POMED Notes: Democracy and Conflict

POMED Notes: Democracy and Conflict

Do transitions to democracy dampen violent, extremist forces or ignite them? Yesterday afternoon, POMED and the Woodrow Wilson International Center for Scholars hosted a panel discussion on the relationship between democratization and conflict, asking whether democratization is likely to be a force for stability or unrest in the Middle East. In his opening remarks, POMED Executive Director Andrew Albertson, the panel’s moderator, observed that U.S. efforts to promote democracy in the Middle East since September 2001 have been motivated in part by the belief that political reform would mitigate public discontent in the region, undercutting terrorists and militant extremists. But some scholars argue that transitions to democracy are rocky and likely to engender conflict, bolstering sectarian and nationalist elements of society. Noting that these issues have emerged in Afghanistan, Iraq, Lebanon, and the Palestinian territories, the event asked: What lessons have we learned?

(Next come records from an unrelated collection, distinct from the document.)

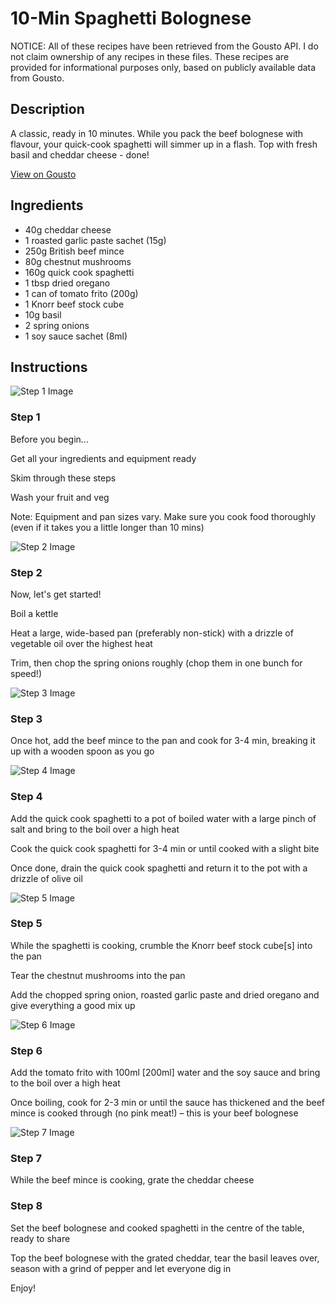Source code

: # 10-Min Spaghetti Bolognese

NOTICE: All of these recipes have been retrieved from the Gousto API. I do not claim ownership of any recipes in these files. These recipes are provided for informational purposes only, based on publicly available data from Gousto.

## Description

A classic, ready in 10 minutes. While you pack the beef bolognese with flavour, your quick-cook spaghetti will simmer up in a flash. Top with fresh basil and cheddar cheese - done!

[View on Gousto](https://www.gousto.co.uk/recipes/cookbook/10-min-spaghetti-bolognese)

## Ingredients

- 40g cheddar cheese
- 1 roasted garlic paste sachet (15g)
- 250g British beef mince
- 80g chestnut mushrooms
- 160g quick cook spaghetti
- 1 tbsp dried oregano
- 1 can of tomato frito (200g)
- 1 Knorr beef stock cube
- 10g basil
- 2 spring onions
- 1 soy sauce sachet (8ml)

## Instructions

![Step 1 Image](https://production-media.gousto.co.uk/cms/recipe-step-image/1535.-step-1-x200.jpg)

### Step 1

Before you begin...

Get all your ingredients and equipment ready

Skim through these steps

Wash your fruit and veg

Note: Equipment and pan sizes vary. Make sure you cook food thoroughly (even if it takes you a little longer than 10 mins)

![Step 2 Image](https://production-media.gousto.co.uk/cms/recipe-step-image/1633.-step-2-x200.jpg)

### Step 2

Now, let's get started!

Boil a kettle

Heat a large, wide-based pan (preferably non-stick) with a drizzle of vegetable oil over the highest heat

Trim, then chop the spring onions roughly (chop them in one bunch for speed!)

![Step 3 Image](https://production-media.gousto.co.uk/cms/recipe-step-image/1633.-step-3-x200.jpg)

### Step 3

Once hot, add the beef mince to the pan and cook for 3-4 min, breaking it up with a wooden spoon as you go

![Step 4 Image](https://production-media.gousto.co.uk/cms/recipe-step-image/1633.-step-4-x200.jpg)

### Step 4

Add the quick cook spaghetti to a pot of boiled water with a large pinch of salt and bring to the boil over a high heat

Cook the quick cook spaghetti for 3-4 min or until cooked with a slight bite

Once done, drain the quick cook spaghetti and return it to the pot with a drizzle of olive oil

![Step 5 Image](https://production-media.gousto.co.uk/cms/recipe-step-image/1633.-step-5-x200.jpg)

### Step 5

While the spaghetti is cooking, crumble the Knorr beef stock cube<span class="text-danger">[s]</span> into the pan

Tear the chestnut mushrooms into the pan

Add the chopped spring onion, roasted garlic paste and dried oregano and give everything a good mix up

![Step 6 Image](https://production-media.gousto.co.uk/cms/recipe-step-image/1633.-step-6-x200.jpg)

### Step 6

Add the tomato frito with 100ml <span class="text-danger">[200ml]</span> water and the soy sauce and bring to the boil over a high heat

Once boiling, cook for 2-3 min or until the sauce has thickened and the beef mince is cooked through (no pink meat!) – this is your beef bolognese

![Step 7 Image](https://production-media.gousto.co.uk/cms/recipe-step-image/1633.-step-7-x200.jpg)

### Step 7

While the beef mince is cooking, grate the cheddar cheese

### Step 8

Set the beef bolognese and cooked spaghetti in the centre of the table, ready to share

Top the beef bolognese with the grated cheddar, tear the basil leaves over, season with a grind of pepper and let everyone dig in

Enjoy!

Panelists included Thomas Carothers, Vice President for Studies at the Carnegie Endowment for International Peace, Audra Grant, a political scientist at the RAND Corporation, Karin von Hippel, Co-director of the Post-Conflict Reconstruction Project at the Center for Strategic and International Studies, and Amjad Atallah, Co-director of the New America Foundation’s Middle East Task Force.